Após tais considerações, os senhores poderão dizer: se assim é, qual é, em essência, a contribuição positiva da ciência para a vida prática e pessoal?

Em primeiro lugar, a ciência coloca naturalmente à nossa disposição certo número de conhecimentos que nos permitem dominar tecnicamente a vida por meio da previsão.

Em segundo lugar, a ciência nos fornece métodos de pensamento, isto é, os instrumentos e uma disciplina.

Terceira vantagem: a ciência contribui para clareza.

O cientista pode esclarecer que determinada posição deriva de uma e não de outra concepção. Retomemos a metáfora de que há pouco nos valemos. A ciência mostrará que, adotando tal posição, certa pessoa estará a serviço de tal Deus e ofendendo tal outro e que, se se desejar manter fiel a si mesma, chegará, certamente, a determinadas consequências íntimas, últimas e significativas.

Se estivermos, portanto, enquanto cientistas, à altura da tarefa que nos incumbe (o que, evidentemente, é preciso aqui pressupor) poderemos compelir uma pessoa a dar-se conta do sentido último de seus próprios atos ou, quando menos, ajudá-la em tal sentido.

A teologia é uma racionalização intelectual da inspiração religiosa.

Em toda teologia “positiva”, o crente chega, necessariamente, num momento dado, a um ponto em que só lhe será possível recorrer à máxima de Santo Agostinho: Credo non quod, sed quia absurdum est.

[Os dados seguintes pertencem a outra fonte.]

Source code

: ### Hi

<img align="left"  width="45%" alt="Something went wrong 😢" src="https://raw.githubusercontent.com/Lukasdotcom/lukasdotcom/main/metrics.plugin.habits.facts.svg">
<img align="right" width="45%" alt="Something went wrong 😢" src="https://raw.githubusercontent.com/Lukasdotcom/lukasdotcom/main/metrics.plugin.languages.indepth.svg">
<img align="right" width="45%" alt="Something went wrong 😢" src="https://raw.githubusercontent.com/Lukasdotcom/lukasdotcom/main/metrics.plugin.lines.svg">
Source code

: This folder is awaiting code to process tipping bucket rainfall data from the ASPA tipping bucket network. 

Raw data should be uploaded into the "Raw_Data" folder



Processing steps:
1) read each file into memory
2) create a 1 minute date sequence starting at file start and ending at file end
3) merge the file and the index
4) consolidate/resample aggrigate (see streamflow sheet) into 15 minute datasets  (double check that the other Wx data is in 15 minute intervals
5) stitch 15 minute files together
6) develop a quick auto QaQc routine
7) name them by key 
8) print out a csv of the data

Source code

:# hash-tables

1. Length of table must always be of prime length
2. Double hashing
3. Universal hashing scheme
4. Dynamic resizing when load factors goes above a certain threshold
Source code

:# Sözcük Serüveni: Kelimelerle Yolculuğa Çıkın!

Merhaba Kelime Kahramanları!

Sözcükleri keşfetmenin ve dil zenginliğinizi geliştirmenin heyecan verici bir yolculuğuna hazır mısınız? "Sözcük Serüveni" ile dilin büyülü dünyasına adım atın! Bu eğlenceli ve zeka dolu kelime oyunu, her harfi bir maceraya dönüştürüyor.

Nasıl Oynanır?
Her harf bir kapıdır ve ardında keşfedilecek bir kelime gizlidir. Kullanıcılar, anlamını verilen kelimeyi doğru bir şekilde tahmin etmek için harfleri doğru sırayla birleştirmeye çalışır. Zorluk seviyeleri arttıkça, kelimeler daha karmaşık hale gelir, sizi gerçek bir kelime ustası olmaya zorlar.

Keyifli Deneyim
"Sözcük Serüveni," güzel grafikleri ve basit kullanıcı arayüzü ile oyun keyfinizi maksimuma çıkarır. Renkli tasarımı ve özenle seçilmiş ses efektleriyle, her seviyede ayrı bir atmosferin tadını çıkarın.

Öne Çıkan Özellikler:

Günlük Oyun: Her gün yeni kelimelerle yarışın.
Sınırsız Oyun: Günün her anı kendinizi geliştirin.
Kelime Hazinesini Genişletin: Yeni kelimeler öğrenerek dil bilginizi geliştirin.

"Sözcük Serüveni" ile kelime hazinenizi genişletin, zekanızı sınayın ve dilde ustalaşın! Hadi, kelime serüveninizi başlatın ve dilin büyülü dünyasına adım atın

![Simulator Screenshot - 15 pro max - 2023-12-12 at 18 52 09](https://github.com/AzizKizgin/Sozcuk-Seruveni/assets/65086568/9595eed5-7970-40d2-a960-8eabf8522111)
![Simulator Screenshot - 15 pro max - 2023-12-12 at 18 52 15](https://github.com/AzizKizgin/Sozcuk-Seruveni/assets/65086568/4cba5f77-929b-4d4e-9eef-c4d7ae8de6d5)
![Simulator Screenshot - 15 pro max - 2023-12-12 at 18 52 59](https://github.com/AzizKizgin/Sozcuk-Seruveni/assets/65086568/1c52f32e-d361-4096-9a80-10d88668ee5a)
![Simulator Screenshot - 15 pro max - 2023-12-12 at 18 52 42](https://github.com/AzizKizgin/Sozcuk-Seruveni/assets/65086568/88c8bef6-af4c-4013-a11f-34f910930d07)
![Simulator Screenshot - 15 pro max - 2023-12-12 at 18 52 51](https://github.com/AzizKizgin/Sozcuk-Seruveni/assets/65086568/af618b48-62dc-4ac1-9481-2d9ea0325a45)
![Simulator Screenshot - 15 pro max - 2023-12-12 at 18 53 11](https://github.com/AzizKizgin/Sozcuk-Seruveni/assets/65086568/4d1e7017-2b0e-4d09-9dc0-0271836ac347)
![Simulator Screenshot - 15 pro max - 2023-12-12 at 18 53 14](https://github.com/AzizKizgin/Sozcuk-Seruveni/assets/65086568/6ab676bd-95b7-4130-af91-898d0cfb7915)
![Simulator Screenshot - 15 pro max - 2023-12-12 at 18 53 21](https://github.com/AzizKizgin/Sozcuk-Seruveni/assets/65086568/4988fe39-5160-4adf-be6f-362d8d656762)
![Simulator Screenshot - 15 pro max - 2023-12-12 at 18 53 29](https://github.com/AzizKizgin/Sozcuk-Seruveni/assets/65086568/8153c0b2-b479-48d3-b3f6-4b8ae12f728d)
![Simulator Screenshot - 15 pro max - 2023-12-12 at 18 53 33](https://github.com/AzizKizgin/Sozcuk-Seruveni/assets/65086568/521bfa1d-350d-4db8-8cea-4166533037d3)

O poder de realizar essa proeza, que é o “sacrifício do intelecto” constitui o traço decisivo e característico do crente praticante.

O destino de nosso tempo, que se caracteriza pela racionalização, pela intelectualização e, sobretudo, pelo “desencantamento do mundo” levou os homens a banirem da vida pública os valores supremos e mais sublimes.

Hoje em dia, só nos pequenos círculos comunitários, no contato de homem a homem, em pianíssimo, se encontra algo que poderia corresponder ao pneuma profético que abrasava comunidades antigas e as mantinha solidárias.

A quem não é capaz de suportar virilmente esse destino de nossa época, só cabe dar o conselho seguinte: volta em silêncio, sem dar a teu gesto a publicidade habitual dos renegados, com simplicidade e recolhimento, aos braços abertos e cheios de misericórdia das velhas Igrejas. Elas não tornarão penoso o retorno. De uma ou de outra maneira, quem retorna será inevitavelmente compelido a fazer o “sacrifício do intelecto”. E não serei eu quem o condene, se ele tiver, verdadeiramente, força para fazê-lo. Realmente, aquele sacrifício, feito para dar-se incondicionalmente a uma religião, é moralmente superior à arte de fugir a um claro dever de probidade intelectual, que se põe quando não existe a coragem de enfrentar claramente as escolhas últimas, e se manifesta, em seu lugar, inclinação por consentir em um relativismo precário.